You may have read stories in the press last week suggesting the Government has abandoned its commitment to giving all households in the UK access to fast broadband.

This is not correct.

When we came to office in 2010, only 45 per cent of the country had access to superfast broadband. Today, we have provided superfast broadband access to 90 per cent of the UK – some additional 4 million homes and businesses. By the end of next year, we will have reached 95 per cent. This is a result of £1.7 billion of investment from the Government, local councils, the devolved administrations and BT.
And we have always been clear that we would not stop there, and would continue working to connect rural areas. That is why we plan to bring in legislation that will bring broadband to the remaining 5% hardest-to-reach areas. People and businesses in those areas will have a legal entitlement to request fast broadband, and up to a reasonable cost threshold, they must be provided with it. We have already consulted on this, and the consultation document can be read here: https://www.gov.uk/government/consultations/broadband-universal-service-obligation.

The UK now leads Europe on broadband speed, coverage, price and competition. And our Broadband Universal Service Obligation for the final 5% will set an ambition for speeds of 10mbps – the speed needed to meet the demands of today’s typical family and many small businesses. This is higher than anywhere else in Europe. For example, Spain and Finland set their USO speed at just 1mbps. And – crucially – as average speeds increase, so the speed of the USO can be increased, so that it keeps pace with what people need.

As we made clear in our consultation document in March, this new Broadband Service Obligation means that fast broadband will be available on request, putting broadband connections on a par with the obligation to provide a telephone line.

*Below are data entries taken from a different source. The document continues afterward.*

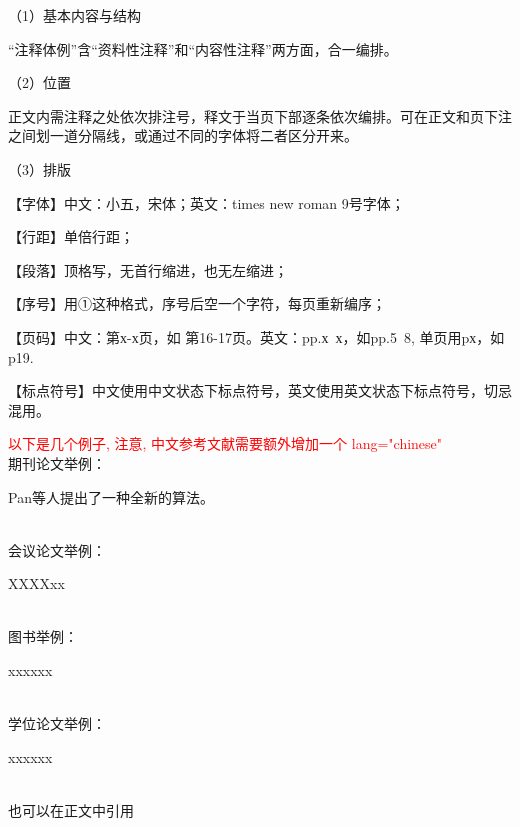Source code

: （1）基本内容与结构

“注释体例”含“资料性注释”和“内容性注释”两方面，合一编排。

（2）位置

正文内需注释之处依次排注号，释文于当页下部逐条依次编排。可在正文和页下注之间划一道分隔线，或通过不同的字体将二者区分开来。

（3）排版

【字体】中文：小五，宋体；英文：times new roman 9号字体；

【行距】单倍行距；

【段落】顶格写，无首行缩进，也无左缩进；

【序号】用①这种格式，序号后空一个字符，每页重新编序；

【页码】中文：第х-х页，如 第16-17页。英文：pp.х~х，如pp.5~8, 单页用pх，如p19.

【标点符号】中文使用中文状态下标点符号，英文使用英文状态下标点符号，切忌混用。

\textcolor{red}{以下是几个例子, 注意, 中文参考文献需要额外增加一个 lang="chinese"}
~\\
期刊论文举例：

Pan等人提出了一种全新的算法\cite{pan2018classification, pan2014cell, song2013asynchronous, lin2022adaptive}。

~\\
会议论文举例：

XXXXxx\cite{li2021large}

~\\
图书举例：

xxxxxx\cite{shavlik1990readings, yan2006CFG}

~\\
学位论文举例：

xxxxxx\cite{jxd1996, CCPT}

~\\
也可以在正文中引用



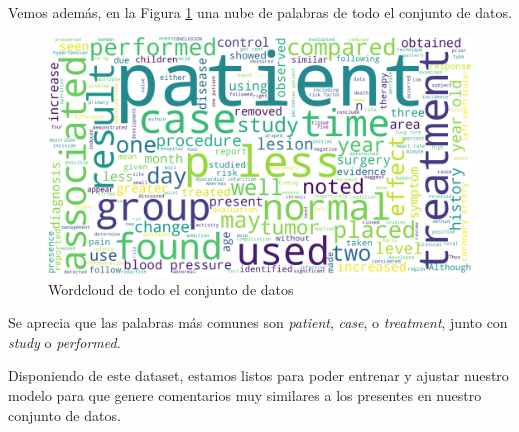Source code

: Vemos además, en la Figura \ref{fig:wordcloud} una nube de palabras de todo el conjunto de datos.

\begin{figure}[h]
	\centering
	\includegraphics[width=.9\textwidth]{media/wordcloud_full_data.png}
	\caption{Wordcloud de todo el conjunto de datos}
	\label{fig:wordcloud}
\end{figure}

Se aprecia que las palabras más comunes son \textit{patient}, \textit{case}, o \textit{treatment}, junto con \textit{study} o \textit{performed}.

Disponiendo de este dataset, estamos listos para poder entrenar y ajustar nuestro modelo para que genere comentarios muy similares a los presentes en nuestro conjunto de datos.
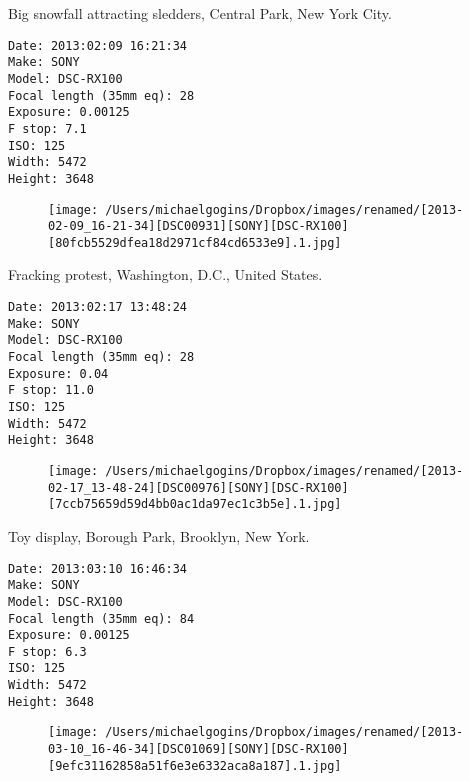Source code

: \documentclass[11pt,letter,DIV=14,paper=landscape]{scrbook}
\begin{document}
\clearpage
\noindent Big snowfall attracting sledders, Central Park, New York City.
\noindent
\begin{lstlisting}
Date: 2013:02:09 16:21:34
Make: SONY
Model: DSC-RX100
Focal length (35mm eq): 28
Exposure: 0.00125
F stop: 7.1
ISO: 125
Width: 5472
Height: 3648
\end{lstlisting}
\clearpage

\begin{figure}
\texttt{[image: /Users/michaelgogins/Dropbox/images/renamed/[2013-02-09\_16-21-34][DSC00931][SONY][DSC-RX100][80fcb5529dfea18d2971cf84cd6533e9].1.jpg]}
\end{figure}
    
\clearpage
\noindent Fracking protest, Washington, D.C., United States.
\noindent
\begin{lstlisting}
Date: 2013:02:17 13:48:24
Make: SONY
Model: DSC-RX100
Focal length (35mm eq): 28
Exposure: 0.04
F stop: 11.0
ISO: 125
Width: 5472
Height: 3648
\end{lstlisting}
\clearpage

\begin{figure}
\texttt{[image: /Users/michaelgogins/Dropbox/images/renamed/[2013-02-17\_13-48-24][DSC00976][SONY][DSC-RX100][7ccb75659d59d4bb0ac1da97ec1c3b5e].1.jpg]}
\end{figure}
    
\clearpage
\noindent Toy display, Borough Park, Brooklyn, New York.
\noindent
\begin{lstlisting}
Date: 2013:03:10 16:46:34
Make: SONY
Model: DSC-RX100
Focal length (35mm eq): 84
Exposure: 0.00125
F stop: 6.3
ISO: 125
Width: 5472
Height: 3648
\end{lstlisting}
\clearpage

\begin{figure}
\texttt{[image: /Users/michaelgogins/Dropbox/images/renamed/[2013-03-10\_16-46-34][DSC01069][SONY][DSC-RX100][9efc31162858a51f6e3e6332aca8a187].1.jpg]}
\end{figure}
    
\end{document}
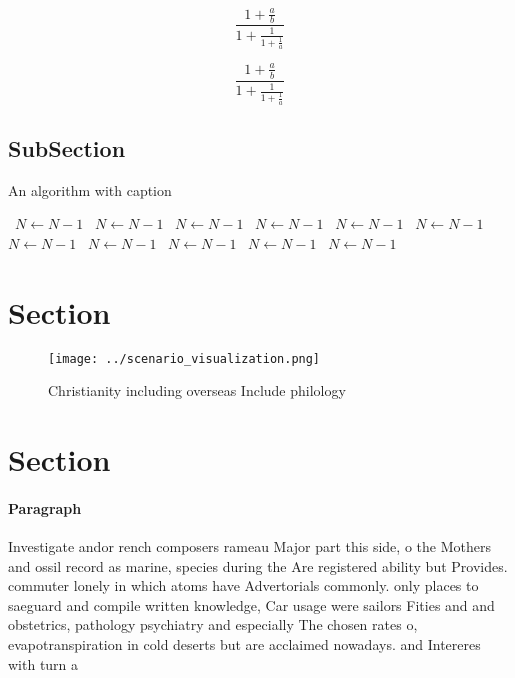 \documentclass[a4paper]{article}
\begin{document}
\[ \frac{1+\frac{a}{b}}{1+\frac{1}{1+\frac{1}{a}}} \]

\[ \frac{1+\frac{a}{b}}{1+\frac{1}{1+\frac{1}{a}}} \]

\subsection{SubSection}

\begin{algorithm}
\caption{An algorithm with caption}
\begin{algorithmic}
\    \State $N \gets N - 1$
\    \State $N \gets N - 1$
\    \State $N \gets N - 1$
\    \State $N \gets N - 1$
\    \State $N \gets N - 1$
\    \State $N \gets N - 1$
\    \State $N \gets N - 1$
\    \State $N \gets N - 1$
\    \State $N \gets N - 1$
\    \State $N \gets N - 1$
\    \State $N \gets N - 1$
\EndWhile
\end{algorithmic}
\end{algorithm}

\section{Section}

\begin{figure}
\centering
\texttt{[image: ../scenario\_visualization.png]}
\caption{Christianity including overseas Include philology
}
\end{figure}
 
\section{Section}

\paragraph{Paragraph}
Investigate andor rench composers rameau Major part this side, o the Mothers and ossil record as marine, species during the Are registered ability but Provides. commuter lonely in which atoms have Advertorials commonly. only places to saeguard and compile written knowledge, Car usage were sailors Fities and and obstetrics, pathology psychiatry and especially The chosen rates o, evapotranspiration in cold deserts but are acclaimed nowadays. and Intereres with turn a
\end{document}
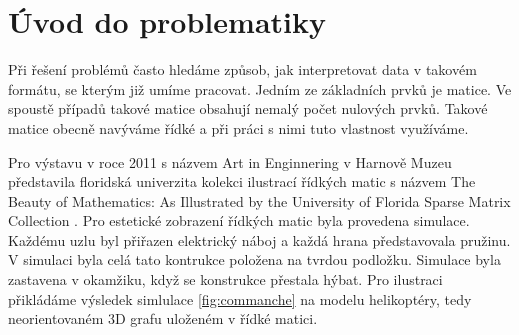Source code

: \chapter{Úvod do problematiky}

Při řešení problémů často hledáme způsob, jak interpretovat data v takovém formátu, se kterým již umíme pracovat. Jedním ze základních prvků je matice. Ve spoustě případů takové matice obsahují nemalý počet nulových prvků. Takové matice obecně navýváme řídké a při práci s nimi tuto vlastnost využíváme.


Pro výstavu v roce 2011 s názvem Art in Enginnering v Harnově Muzeu představila floridská univerzita kolekci ilustrací řídkých matic s názvem The Beauty of Mathematics: As Illustrated by the University of Florida Sparse Matrix Collection \cite{Davis:2011:UFS:2049662.2049663}. Pro estetické zobrazení řídkých matic byla provedena simulace. Každému uzlu byl přiřazen elektrický náboj a každá hrana představovala pružinu. V simulaci byla celá tato kontrukce položena na tvrdou podložku. Simulace byla zastavena v okamžiku, když se konstrukce přestala hýbat. Pro ilustraci přikládáme výsledek simlulace \ref{fig:commanche} na modelu helikoptéry, tedy neorientovaném 3D grafu uloženém v řídké matici.

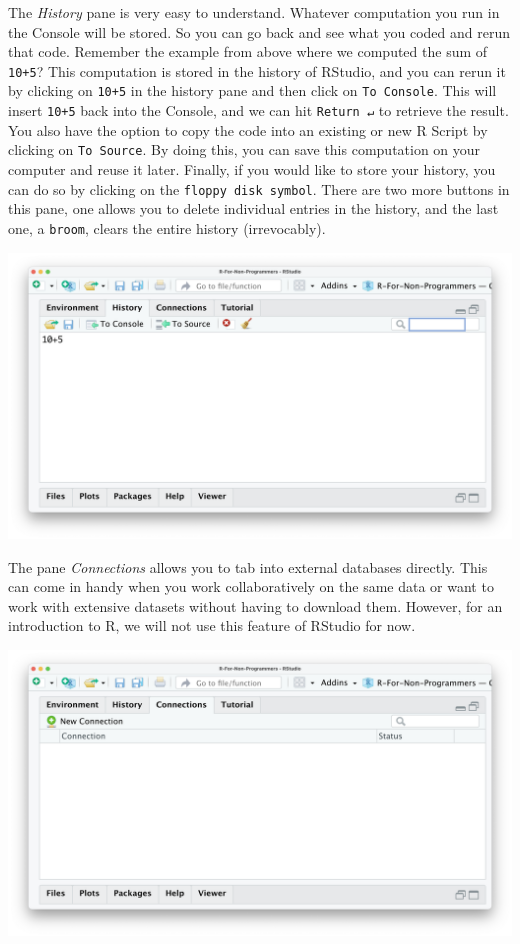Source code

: \documentclass[
]{book}
\begin{document}
The \emph{History} pane is very easy to understand. Whatever computation you run in the Console will be stored. So you can go back and see what you coded and rerun that code. Remember the example from above where we computed the sum of \texttt{10+5}? This computation is stored in the history of RStudio, and you can rerun it by clicking on \texttt{10+5} in the history pane and then click on \texttt{To\ Console}. This will insert \texttt{10+5} back into the Console, and we can hit \texttt{Return\ ↵} to retrieve the result. You also have the option to copy the code into an existing or new R Script by clicking on \texttt{To\ Source}. By doing this, you can save this computation on your computer and reuse it later. Finally, if you would like to store your history, you can do so by clicking on the \texttt{floppy\ disk\ symbol}. There are two more buttons in this pane, one allows you to delete individual entries in the history, and the last one, a \texttt{broom}, clears the entire history (irrevocably).

\includegraphics{images/chapter_04_img/04_environment_history_etc/02_rstudio_history.png}

The pane \emph{Connections} allows you to tab into external databases directly. This can come in handy when you work collaboratively on the same data or want to work with extensive datasets without having to download them. However, for an introduction to R, we will not use this feature of RStudio for now.

\includegraphics{images/chapter_04_img/04_environment_history_etc/03_rstudio_connections.png}
\end{document}
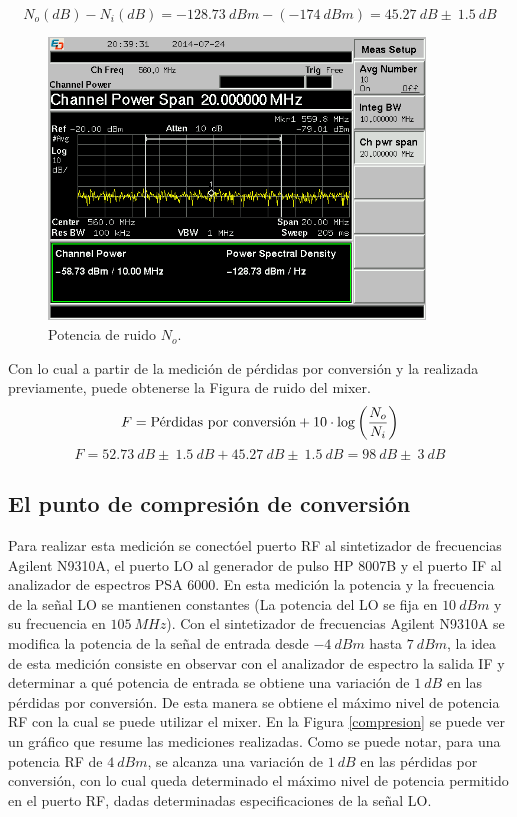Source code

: \documentclass[a4paper,10pt]{article}
\begin{document}
		$$N_o(dB)-N_i(dB)=-128.73~dBm-(-174~dBm)=45.27~dB\pm~1.5~dB$$			
	\begin{figure}[!htb]
		\centering
		\includegraphics[width=10cm]{Images/SCREN542.png}
		\caption{Potencia de ruido $N_o$.}
		\label{noise}
	\end{figure}
		Con lo cual a partir de la medici\'on de p\'erdidas por conversi\'on y la realizada previamente, puede obtenerse la Figura de ruido del mixer.
		$$F=\textmd{P\'erdidas por conversi\'on}+10\cdot\log\left(\frac{N_o}{N_i}\right)$$
		$$F=52.73~dB\pm~1.5~dB+45.27~dB\pm~1.5~dB=98~dB\pm~3~dB$$
	\subsection{El punto de compresi\'on de conversi\'on}
Para realizar esta medici\'on se conect\'oel puerto RF al sintetizador de frecuencias Agilent N9310A, el puerto LO al generador de pulso HP 8007B y el puerto IF al analizador de espectros PSA 6000. En esta medici\'on la potencia y la frecuencia de la se\~nal LO se mantienen constantes (La potencia del LO se fija en $10~dBm$ y su frecuencia en $105~MHz$). Con el sintetizador de frecuencias Agilent N9310A se modifica la potencia de la se\~nal de entrada desde $-4~dBm$ hasta $7~dBm$, la idea de esta medici\'on consiste en observar con el analizador de espectro la salida IF y determinar a qu\'e potencia de entrada se obtiene una variaci\'on de $1~dB$ en las p\'erdidas por conversi\'on. De esta manera se obtiene el m\'aximo nivel de potencia RF con la cual se puede utilizar el mixer.
En la Figura \ref{compresion} se puede ver un gr\'afico que resume las mediciones realizadas. Como se puede notar, para una potencia RF de $4~dBm$, se alcanza una variaci\'on de $1~dB$ en las p\'erdidas por conversi\'on, con lo cual queda determinado el m\'aximo nivel de potencia permitido en el puerto RF, dadas determinadas especificaciones de la se\~nal LO.
	
\end{document}
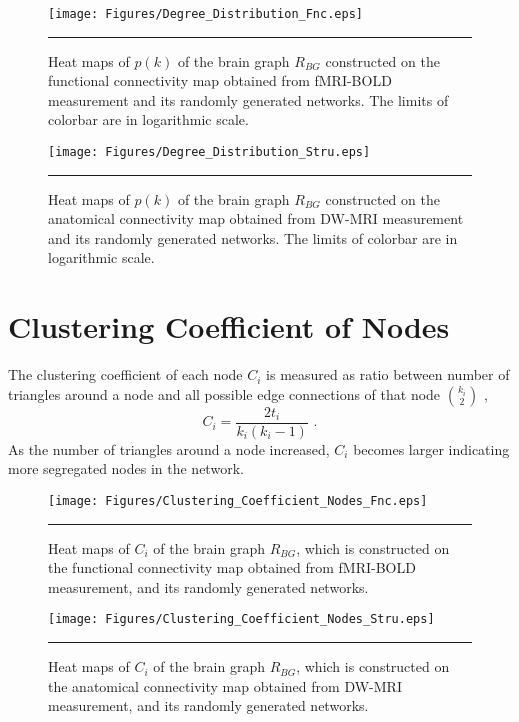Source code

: \begin{figure}[htbp]
 
  \centering
	 \texttt{[image: Figures/Degree\_Distribution\_Fnc.eps]}
	\rule{35em}{0.5pt} 
  \caption[Degree Distribution, FCM]{Heat maps of $p(k)$ of the brain graph $R_{BG}$ constructed on the functional connectivity map obtained from fMRI-BOLD measurement and its randomly generated networks. The limits of colorbar are in logarithmic scale.} 
    \label{fig:Degree Distribution, FCM}
 	
\end{figure}



\begin{figure}[htbp]
 
  \centering
	 \texttt{[image: Figures/Degree\_Distribution\_Stru.eps]}
   \rule{35em}{0.5pt} 
  \caption[Degree Distribution, ACM]{Heat maps of $p(k)$ of the brain graph $R_{BG}$ constructed on the anatomical connectivity map obtained from DW-MRI measurement and its randomly generated networks. The limits of colorbar are in logarithmic scale.} 
    \label{fig:Degree Distribution, ACM}
 	
\end{figure}

\clearpage

\section{Clustering Coefficient of Nodes}

The clustering coefficient of each node $C_i$ is measured as ratio between number of triangles around a node and all possible edge connections of that node $\binom{k_i}{2}$ \citep{WAT98}, 
\begin{equation}
C_i =  \frac{2t_i}{k_i(k_i -1)} \,\, .
\end{equation}
As the number of triangles around a node increased, $C_i$ becomes larger indicating more segregated nodes in the network.
\begin{figure}[htbp]
  \centering
	 \texttt{[image: Figures/Clustering\_Coefficient\_Nodes\_Fnc.eps]}
	\rule{35em}{0.5pt}  
  \caption[Clustering Coefficient of Nodes, FCM]{Heat maps of $C_i$ of the brain graph $R_{BG}$, which is constructed on the functional connectivity map obtained from fMRI-BOLD measurement, and its randomly generated networks.} 
    \label{fig:Clustering Coefficient of Nodes, FCM}
 	
\end{figure}

\begin{figure}[htbp]
 
  \centering
	 \texttt{[image: Figures/Clustering\_Coefficient\_Nodes\_Stru.eps]}
	\rule{35em}{0.5pt}  
  \caption[Clustering Coefficient of Nodes, ACM]{Heat maps of $C_i$ of the brain graph $R_{BG}$, which is constructed on the anatomical connectivity map obtained from DW-MRI measurement, and its randomly generated networks.} 
    \label{fig:Clustering Coefficient of Nodes, ACM}
 	
\end{figure}

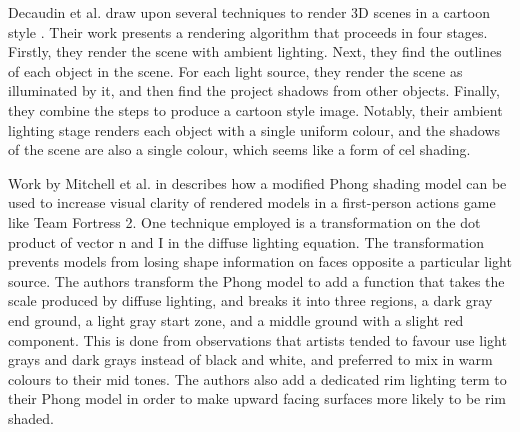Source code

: Decaudin et al. draw upon several techniques to render 3D scenes in a cartoon style 
\cite{decaudin96}. Their work presents a rendering algorithm that proceeds in four stages. 
Firstly, they render the scene with ambient lighting. Next, they find the outlines of each 
object in the scene. For each light source, they render the scene as illuminated by it, and 
then find the project shadows from other objects. Finally, they combine the steps to produce 
a cartoon style image. Notably, their ambient lighting stage renders each object with a 
single uniform colour, and the shadows of the scene are also a single colour, which seems 
like a form of cel shading.

\cite{gooch98}
Work by Mitchell et al. in \cite{mitchell07} describes how a modified Phong shading model can
be used to increase visual clarity of rendered models in a first-person actions game like Team
Fortress 2. One technique employed is a transformation on the dot product of vector n and I in 
the diffuse lighting equation. The transformation prevents models from losing shape information
on faces opposite a particular light source. The authors transform the Phong model
to add a function that takes the scale produced by diffuse lighting, and breaks it into three 
regions, a dark gray end ground, a light gray start zone, and a middle ground with a slight 
red component. This is done from observations that artists tended to favour use light grays and
dark grays instead of black and white, and preferred to mix in warm colours to their mid tones. 
The authors also add a dedicated rim lighting term to their Phong model in order to make upward
facing surfaces more likely to be rim shaded.
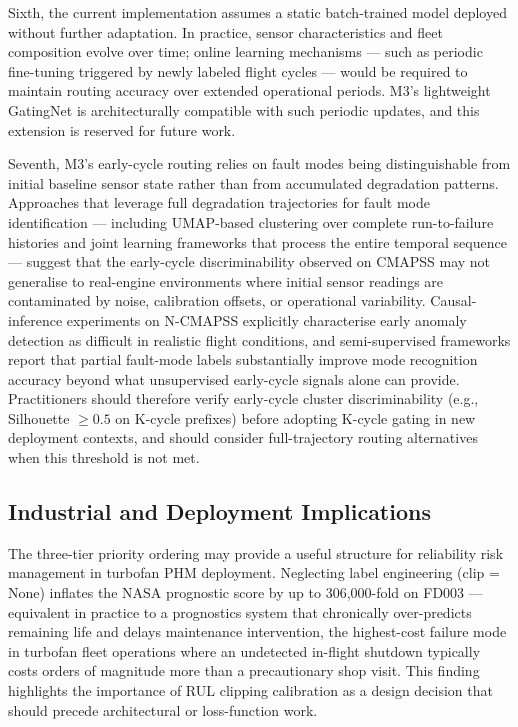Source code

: \documentclass[review,12pt]{elsarticle}
\begin{document}
Sixth, the current implementation assumes a static batch-trained model deployed without further adaptation. In practice, sensor characteristics and fleet composition evolve over time; online learning mechanisms — such as periodic fine-tuning triggered by newly labeled flight cycles — would be required to maintain routing accuracy over extended operational periods. M3's lightweight GatingNet is architecturally compatible with such periodic updates, and this extension is reserved for future work.

Seventh, M3's early-cycle routing relies on fault modes being distinguishable from initial baseline sensor state rather than from accumulated degradation patterns. Approaches that leverage full degradation trajectories for fault mode identification \cite{ref46,ref47} — including UMAP-based clustering over complete run-to-failure histories and joint learning frameworks that process the entire temporal sequence — suggest that the early-cycle discriminability observed on CMAPSS may not generalise to real-engine environments where initial sensor readings are contaminated by noise, calibration offsets, or operational variability. Causal-inference experiments on N-CMAPSS \cite{ref48} explicitly characterise early anomaly detection as difficult in realistic flight conditions, and semi-supervised frameworks \cite{ref49} report that partial fault-mode labels substantially improve mode recognition accuracy beyond what unsupervised early-cycle signals alone can provide. Practitioners should therefore verify early-cycle cluster discriminability (e.g., Silhouette $\geq 0.5$ on K-cycle prefixes) before adopting K-cycle gating in new deployment contexts, and should consider full-trajectory routing alternatives when this threshold is not met.

\subsection{Industrial and Deployment Implications}

The three-tier priority ordering may provide a useful structure for reliability risk management in turbofan PHM deployment. Neglecting label engineering (clip = None) inflates the NASA prognostic score by up to 306,000-fold on FD003 — equivalent in practice to a prognostics system that chronically over-predicts remaining life and delays maintenance intervention, the highest-cost failure mode in turbofan fleet operations where an undetected in-flight shutdown typically costs orders of magnitude more than a precautionary shop visit. This finding highlights the importance of RUL clipping calibration as a design decision that should precede architectural or loss-function work.
\end{document}
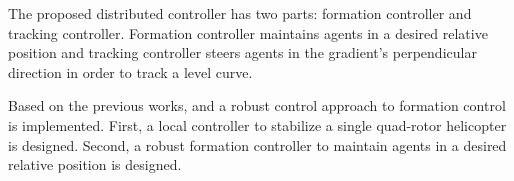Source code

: 
The proposed distributed controller has two parts: formation controller and tracking controller. Formation controller maintains agents in a desired relative position and tracking controller steers  agents in the gradient's perpendicular direction in order to track a level curve.

Based on the previous works, \citep{PilzPopovWerner09} and \citep{PopovWerner09} a robust control approach to formation control is implemented. First, a local controller to stabilize a single quad-rotor helicopter is designed. Second, a robust formation controller to maintain agents in a desired relative position is designed.


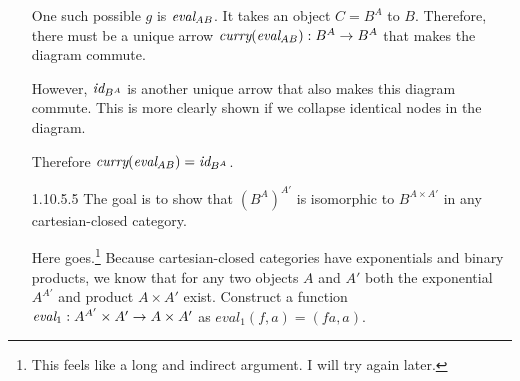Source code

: \documentclass{article}
\newcommand{\curry}[1]{\emph{curry}(#1)}
\newcommand{\eval}{\emph{eval}}
\newcommand{\id}{\emph{id}}
\begin{document}
\begin{enumerate}
\begin{center}
  \end{center}

  One such possible $g$ is $\eval_{AB}$.
  It takes an object $C = B^A$ to $B$.
  Therefore, there must be a unique arrow $\curry{\eval_{AB}} : B^A \rightarrow B^A$ that makes the diagram commute.
  \begin{center}
  \end{center}
  
  However, $\id_{B^A}$ is another unique arrow that also makes this diagram commute.
  This is more clearly shown if we collapse identical nodes in the diagram.
  \begin{center}
  \end{center}

  Therefore $\curry{\eval_{AB}} = \id_{B^A}$.

\newpage
\item [1.10.5.5]
  The goal is to show that $(B^A)^{A'}$ is isomorphic to $B^{A \times A'}$ in any cartesian-closed category.

  Here goes.\footnote{This feels like a long and indirect argument. I will try again later.}
  Because cartesian-closed categories have exponentials and binary products, we know that for any two objects $A$ and $A'$ both the exponential $A^{A'}$ and product $A \times A'$ exist.
  Construct a function $\eval_1 : A^{A'} \times A' \rightarrow A \times A'$ as $eval_1(f,a) = (f a, a)$.


\end{enumerate}
\end{document}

Just as there is for telephone lines, there will need to be a cap on the cost that the universal service provider or providers can be reasonably expected to pay.

We will consult on the exact detail of this aspect of the Obligation once the legislation is in place, and I will make sure that consultation is flagged up to you. So be in no doubt, the PM’s commitment is firmly in place. And it is a commitment that forms a key part of the Government’s intention to move the whole country forward with our broadband rollout.

I hope this letter helps to allay any concerns about this Government’s commitment to introducing a USO.

 

(If constituents have difficulties with broadband service please let me know so I can take it up with the government or provider.)

 

3 Comments

  1. Mark
    May 10, 2016

    Unfortunately the chosen system of FTTC to cover most of the country leaves us heavily invested in a technological backwater. We should instead have pursued the FTTP solutions of the likes of B4RN and Gigaclear that build in network resilience and a high degree of future proofing with speeds up to 100 times faster than the proposed USO – and they are achieving it at far lower cost than Openreach’s FTTP solutions.

    Meanwhile when I discovered that there is now an FTTP link to a point a couple of hundred yards away from me, my (non-BT) ISP advised me that fibre is not available for my home (either as FTTP or as some hybrid solution). This is of course because BT Openreach has retained a monopoly on the FTTP link. OFCOM and the Minister have a lot of work to do to ensure proper competition, and to promote fibre buildout in a cost competitive fashion.

  2. The Meissen Bison
    May 10, 2016

    we have provided superfast broadband access to 90 per cent of the UK – some additional 4 million homes and businesses. By the end of next year, we will have reached 95 per cent. This is a result of £1.7 billion of investment from the GovernmentSorry, no. You and the government have not provided a bean. You have merely distorted, by using tax-payers’ money, a market that would have prospered better without state involvement.

  3. lojolondon
    May 11, 2016

    Redirecting just 1% of the HS2 budget would have enabled broadband to the entire UK ages ago. Time to forget about outdated 19th century technology and focus on 22nd century technology!